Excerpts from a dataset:
----------------------------------------

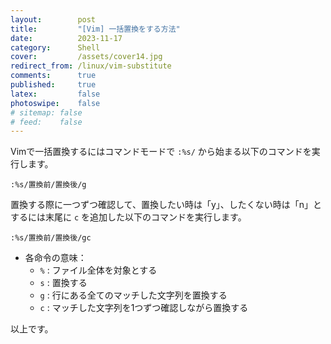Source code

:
 ```yaml
---
layout:        post
title:         "[Vim] 一括置換をする方法"
date:          2023-11-17
category:      Shell
cover:         /assets/cover14.jpg
redirect_from: /linux/vim-substitute
comments:      true
published:     true
latex:         false
photoswipe:    false
# sitemap: false
# feed:    false
---
```


Vimで一括置換するにはコマンドモードで `:%s/` から始まる以下のコマンドを実行します。

```
:%s/置換前/置換後/g
```

置換する際に一つずつ確認して、置換したい時は「y」、したくない時は「n」とするには末尾に `c` を追加した以下のコマンドを実行します。

```
:%s/置換前/置換後/gc
```

- 各命令の意味：
  - `%` : ファイル全体を対象とする
  - `s` : 置換する
  - `g` : 行にある全てのマッチした文字列を置換する
  - `c` : マッチした文字列を1つずつ確認しながら置換する

以上です。
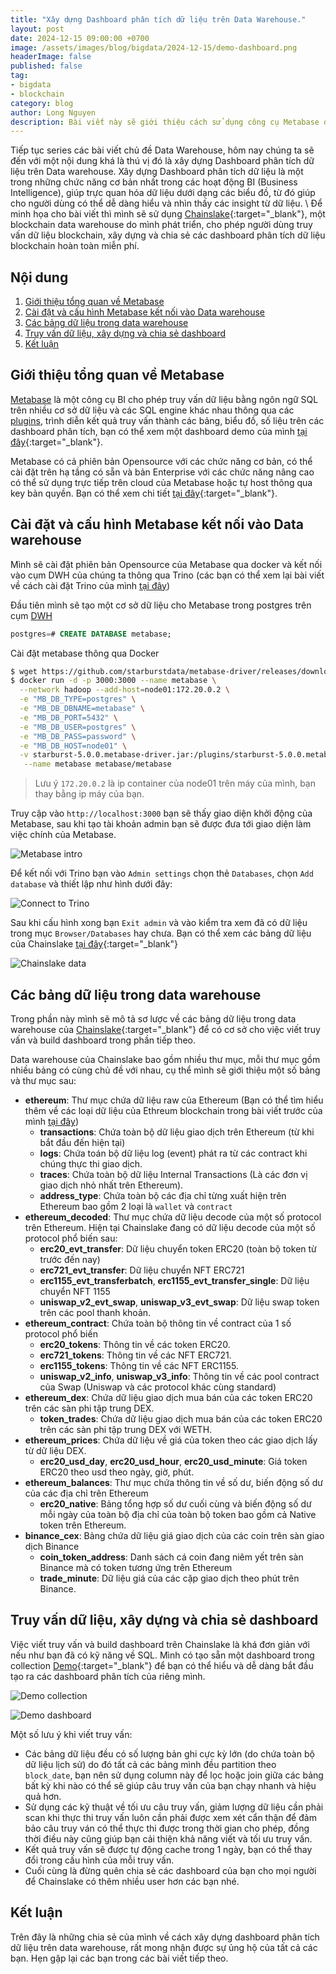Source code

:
 ```yaml
---
title: "Xây dựng Dashboard phân tích dữ liệu trên Data Warehouse."
layout: post
date: 2024-12-15 09:00:00 +0700
image: /assets/images/blog/bigdata/2024-12-15/demo-dashboard.png
headerImage: false
published: false
tag:
- bigdata
- blockchain
category: blog
author: Long Nguyen
description: Bài viết này sẽ giới thiệu cách sử dụng công cụ Metabase để xây dựng các dashboard phân tích dựa trên dữ liệu từ Data Warehouse để phục vụ cho hoạt động BI
---
```


Tiếp tục series các bài viết chủ đề Data Warehouse, hôm nay chúng ta sẽ đến với một nội dung khá là thú vị đó là xây dựng Dashboard phân tích dữ liệu trên Data warehouse. Xây dựng Dashboard phân tích dữ liệu là một trong những chức năng cơ bản nhất trong các hoạt động BI (Business Intelligence), giúp trực quan hóa dữ liệu dưới dạng các biểu đồ, từ đó giúp cho người dùng có thể dễ dàng hiểu và nhìn thấy các insight từ dữ liệu. \\
Để minh họa cho bài viết thì mình sẽ sử dụng [Chainslake](https://metabase.chainslake.com){:target="_blank"}, một blockchain data warehouse do mình phát triển, cho phép người dùng truy vấn dữ liệu blockchain, xây dựng và chia sẻ các dashboard phân tích dữ liệu blockchain hoàn toàn miễn phí.

## Nội dung
1. [Giới thiệu tổng quan về Metabase](#introduction) 
2. [Cài đặt và cấu hình Metabase kết nối vào Data warehouse](#install-and-config)
3. [Các bảng dữ liệu trong data warehouse](#tables)
4. [Truy vấn dữ liệu, xây dựng và chia sẻ dashboard](#query-build-share)
5. [Kết luận](#conclusion)

## Giới thiệu tổng quan về Metabase <a name="introduction"></a>

[Metabase](https://www.metabase.com/) là một công cụ BI cho phép truy vấn dữ liệu bằng ngôn ngữ SQL trên nhiều cơ sở dữ liệu và các SQL engine khác nhau thông qua các [plugins](https://www.metabase.com/docs/latest/databases/connecting), trình diễn kết quả truy vấn thành các bảng, biểu đồ, số liệu trên các dashboard phân tích, bạn có thể xem một dashboard demo của mình [tại đây](https://metabase.chainslake.com/public/dashboard/ac9dbee4-af29-4ba8-b494-eae69f4ee835){:target="_blank"}.

Metabase có cả phiên bản Opensource với các chức năng cơ bản, có thể cài đặt trên hạ tầng có sẵn và bản Enterprise với các chức năng nâng cao có thể sử dụng trực tiếp trên cloud của Metabase hoặc tự host thông qua key bản quyền. Bạn có thể xem chi tiết [tại đây](https://www.metabase.com/pricing/){:target="_blank"}.

## Cài đặt và cấu hình Metabase kết nối vào Data warehouse <a name="install-and-config"></a>

Mình sẽ cài đặt phiên bản Opensource của Metabase qua docker và kết nối vào cụm DWH của chúng ta thông qua Trino (các bạn có thể xem lại bài viết về cách cài đặt Trino của mình [tại đây](/cai-dat-trino-truy-van-du-lieu-trong-data-warehouse))

Đầu tiên mình sẽ tạo một cơ sở dữ liệu cho Metabase trong postgres trên cụm [DWH](/cai-dat-data-warehouse-tren-hadoop-phan-1/#install_postgresql)


```sql
postgres=# CREATE DATABASE metabase;
```

Cài đặt metabase thông qua Docker

```sh
$ wget https://github.com/starburstdata/metabase-driver/releases/download/5.0.0/starburst-5.0.0.metabase-driver.jar
$ docker run -d -p 3000:3000 --name metabase \
  --network hadoop --add-host=node01:172.20.0.2 \
  -e "MB_DB_TYPE=postgres" \
  -e "MB_DB_DBNAME=metabase" \
  -e "MB_DB_PORT=5432" \
  -e "MB_DB_USER=postgres" \
  -e "MB_DB_PASS=password" \
  -e "MB_DB_HOST=node01" \
  -v starburst-5.0.0.metabase-driver.jar:/plugins/starburst-5.0.0.metabase-driver.jar \
   --name metabase metabase/metabase
```

> Lưu ý `172.20.0.2` là ip container của node01 trên máy của mình, bạn thay bằng ip máy của bạn.

Truy cập vào `http://localhost:3000` bạn sẽ thấy giao diện khởi động của Metabase, sau khi tạo tài khoản admin bạn sẽ được đưa tới giao diện làm việc chính của Metabase.

![Metabase intro](/assets/images/blog/bigdata/2024-12-15/metabase-intro.png)

Để kết nối với Trino bạn vào `Admin settings` chọn thẻ `Databases`, chọn `Add database` và thiết lập như hình dưới đây:

![Connect to Trino](/assets/images/blog/bigdata/2024-12-15/connect-trino.png)

Sau khi cấu hình xong bạn `Exit admin` và vào kiểm tra xem đã có dữ liệu trong mục `Browser/Databases` hay chưa. Bạn có thể xem các bảng dữ liệu của Chainslake [tại đây](https://metabase.chainslake.com/browse/databases/3-chainslake){:target="_blank"}

![Chainslake data](/assets/images/blog/bigdata/2024-12-15/chainslake-data.png)

## Các bảng dữ liệu trong data warehouse <a name="tables"></a>

Trong phần này mình sẽ mô tả sơ lược về các bảng dữ liệu trong data warehouse của [Chainslake](https://metabase.chainslake.com/browse/databases/3-chainslake){:target="_blank"} để có cơ sở cho việc viết truy vấn và build dashboard trong phần tiếp theo.

Data warehouse của Chainslake bao gồm nhiều thư mục, mỗi thư mục gồm nhiều bảng có cùng chủ đề với nhau, cụ thể mình sẽ giới thiệu một số bảng và thư mục sau:

- __ethereum__: Thư mục chứa dữ liệu raw của Ethereum (Bạn có thể tìm hiểu thêm về các loại dữ liệu của Ethreum blockchain trong bài viết trước của mình [tại đây](/he-thong-phan-tich-du-lieu-blockchain-phan-2/))
    - __transactions__: Chứa toàn bộ dữ liệu giao dịch trên Ethereum (từ khi bắt đầu đến hiện tại)
    - __logs__: Chứa toán bộ dữ liệu log (event) phát ra từ các contract khi chúng thực thi giao dịch.
    - __traces__: Chứa toàn bộ dữ liệu Internal Transactions (Là các đơn vị giao dịch nhỏ nhất trên Ethereum).
    - __address_type__: Chứa toàn bộ các địa chỉ từng xuất hiện trên Ethereum bao gồm 2 loại là `wallet` và `contract`
- __ethereum_decoded__: Thư mục chứa dữ liệu decode của một số protocol trên Ethereum. Hiện tại Chainslake đang có dữ liệu decode của một số protocol phổ biến sau:
    - __erc20_evt_transfer__: Dữ liệu chuyển token ERC20 (toàn bộ token từ trước đến nay)
    - __erc721_evt_transfer__: Dữ liệu chuyển NFT ERC721 
    - __erc1155_evt_transferbatch__, __erc1155_evt_transfer_single__: Dữ liệu chuyển NFT 1155
    - __uniswap_v2_evt_swap__, __uniswap_v3_evt_swap__: Dữ liệu swap token trên các pool thanh khoản.
- __ethereum_contract__: Chứa toàn bộ thông tin về contract của 1 số protocol phổ biến
    - __erc20_tokens__: Thông tin về các token ERC20.
    - __erc721_tokens__: Thông tin về các NFT ERC721.
    - __erc1155_tokens__: Thông tin về các NFT ERC1155.
    - __uniswap_v2_info__, __uniswap_v3_info__: Thông tin về các pool contract của Swap (Uniswap và các protocol khác cùng standard)
- __ethereum_dex__: Chứa dữ liệu giao dịch mua bán của các token ERC20 trên các sàn phi tập trung DEX.
    - __token_trades__: Chứa dữ liệu giao dịch mua bán của các token ERC20 trên các sàn phi tập trung DEX với WETH.
- __ethereum_prices__: Chứa dữ liệu về giá của token theo các giao dịch lấy từ dữ liệu DEX.
    - __erc20_usd_day__, __erc20_usd_hour__, __erc20_usd_minute__: Giá token ERC20 theo usd theo ngày, giờ, phút.
- __ethereum_balances__: Thư mục chứa thông tin về số dư, biến động số dư của các địa chỉ trên Ethereum
    - __erc20_native__: Bảng tổng hợp số dư cuối cùng và biến động số dư mỗi ngày của toàn bộ địa chỉ của toàn bộ token bao gồm cả Native token trên Ethereum.
- __binance_cex__: Bảng chứa dữ liệu giá giao dịch của các coin trên sàn giao dịch Binance
    - __coin_token_address__: Danh sách cá coin đang niêm yết trên sàn Binance mà có token tương ứng trên Ethereum
    - __trade_minute__: Dữ liệu giá của các cặp giao dịch theo phút trên Binance.

## Truy vấn dữ liệu, xây dựng và chia sẻ dashboard <a name="query-build-share"></a>

Việc viết truy vấn và build dashboard trên Chainslake là khá đơn giản với nếu như bạn đã có kỹ năng về SQL. Mình có tạo sẵn một dashboard trong collection [Demo](https://metabase.chainslake.com/collection/61-demo){:target="_blank"} để bạn có thể hiểu và dễ dàng bắt đầu tạo ra các dashboard phân tích của riêng mình. 

![Demo collection](/assets/images/blog/bigdata/2024-12-15/demo-collection.png)

![Demo dashboard](/assets/images/blog/bigdata/2024-12-15/demo-dashboard.png)

Một số lưu ý khi viết truy vấn:
- Các bảng dữ liệu đều có số lượng bản ghi cực kỳ lớn (do chứa toàn bộ dữ liệu lịch sử) do đó tất cả các bảng mình đều partition theo `block_date`, bạn nên sử dụng column này để lọc hoặc join giữa các bảng bất kỳ khi nào có thể sẽ giúp câu truy vấn của bạn chạy nhanh và hiệu quả hơn. 
- Sử dụng các kỹ thuật về tối ưu câu truy vấn, giảm lượng dữ liệu cần phải scan khi thực thi truy vấn luôn cần phải được xem xét cẩn thận để đảm bảo câu truy ván có thể thực thi được trong thời gian cho phép, đồng thời điều này cũng giúp bạn cải thiện khả năng viết và tối ưu truy vấn.
- Kết quả truy vấn sẽ được tự động cache trong 1 ngày, bạn có thể thay đổi trong cấu hình của mỗi truy vấn.
- Cuối cùng là đừng quên chia sẻ các dashboard của bạn cho mọi người để Chainslake có thêm nhiều user hơn các bạn nhé.

## Kết luận <a name="conclusion"></a>

Trên đây là những chia sẻ của mình về cách xây dựng dashboard phân tích dữ liệu trên data warehouse, rất mong nhận được sự ủng hộ của tất cả các bạn. Hẹn gặp lại các bạn trong các bài viết tiếp theo.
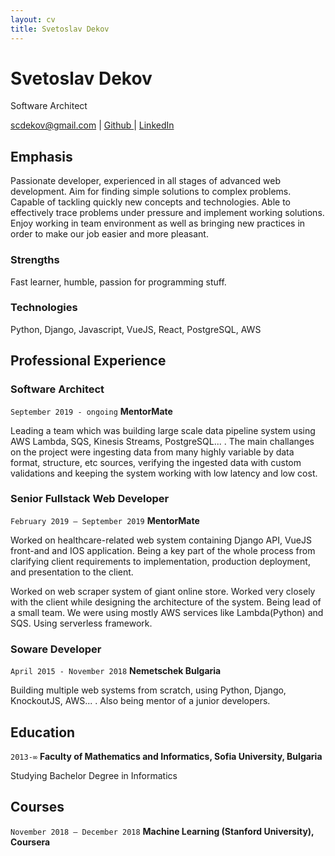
 ```yaml
---
layout: cv
title: Svetoslav Dekov
---
```

# Svetoslav Dekov
Software Architect

<div id="webaddress">
<a href="scdekov@gmail.com">scdekov@gmail.com</a>
| <a href="https://github.com/scdekov"> Github </a>
| <a href="www.linkedin.com/in/svetoslav-dekov-40aa60b4">LinkedIn</a>
</div>


## Emphasis
Passionate developer, experienced in all stages of advanced web development. Aim for finding simple solutions to complex problems. Capable of tackling quickly new concepts and technologies. Able to effectively trace problems under pressure and implement working solutions. Enjoy working in team environment as well as bringing new practices in order to make our job easier and more pleasant.

### Strengths
Fast learner, humble, passion for programming stuff.

### Technologies

Python, Django, Javascript, VueJS, React, PostgreSQL, AWS 

## Professional Experience

### Software Architect

`September 2019 - ongoing`
__MentorMate__

Leading a team which was building large scale data pipeline system using AWS Lambda, SQS, Kinesis Streams, PostgreSQL... . The main challanges on the project were ingesting data from many highly variable by data format, structure, etc sources, verifying the ingested data with custom validations and keeping the system working with low latency and low cost. 

### Senior Fullstack Web Developer

`February 2019 – September 2019`
__MentorMate__

Worked on healthcare-related web system containing Django API, VueJS front-and and IOS application. Being a key part of the whole process from clarifying client requirements to implementation, production deployment, and presentation to the client.

Worked on web scraper system of giant online store. Worked very closely with the client while designing the architecture of the system. Being lead of a small team. We were using mostly AWS services like Lambda(Python) and SQS. Using serverless framework. 

### Soware Developer

`April 2015 - November 2018`
__Nemetschek Bulgaria__

Building multiple web systems from scratch, using Python, Django, KnockoutJS, AWS... . Also being mentor of a junior developers.

## Education

`2013-∞`
__Faculty of Mathematics and Informatics, Sofia University, Bulgaria__

Studying Bachelor Degree in Informatics

## Courses

`November 2018 – December 2018`
__Machine Learning (Stanford University), Coursera__

<!-- ### Footer

Last updated: January 2020 -->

----------------------------------------

§ **Brief**
All that is wanted is an exact copy of the lines above from the one with "Python, Django, Javascript, VueJS, React, PostgreSQL, AWS" through the one with "### Senior Fullstack Web Developer", with both ends included.

§ **Solved exercise**
Python, Django, Javascript, VueJS, React, PostgreSQL, AWS 

## Professional Experience

### Software Architect

`September 2019 - ongoing`
__MentorMate__

Leading a team which was building large scale data pipeline system using AWS Lambda, SQS, Kinesis Streams, PostgreSQL... . The main challanges on the project were ingesting data from many highly variable by data format, structure, etc sources, verifying the ingested data with custom validations and keeping the system working with low latency and low cost. 

### Senior Fullstack Web Developer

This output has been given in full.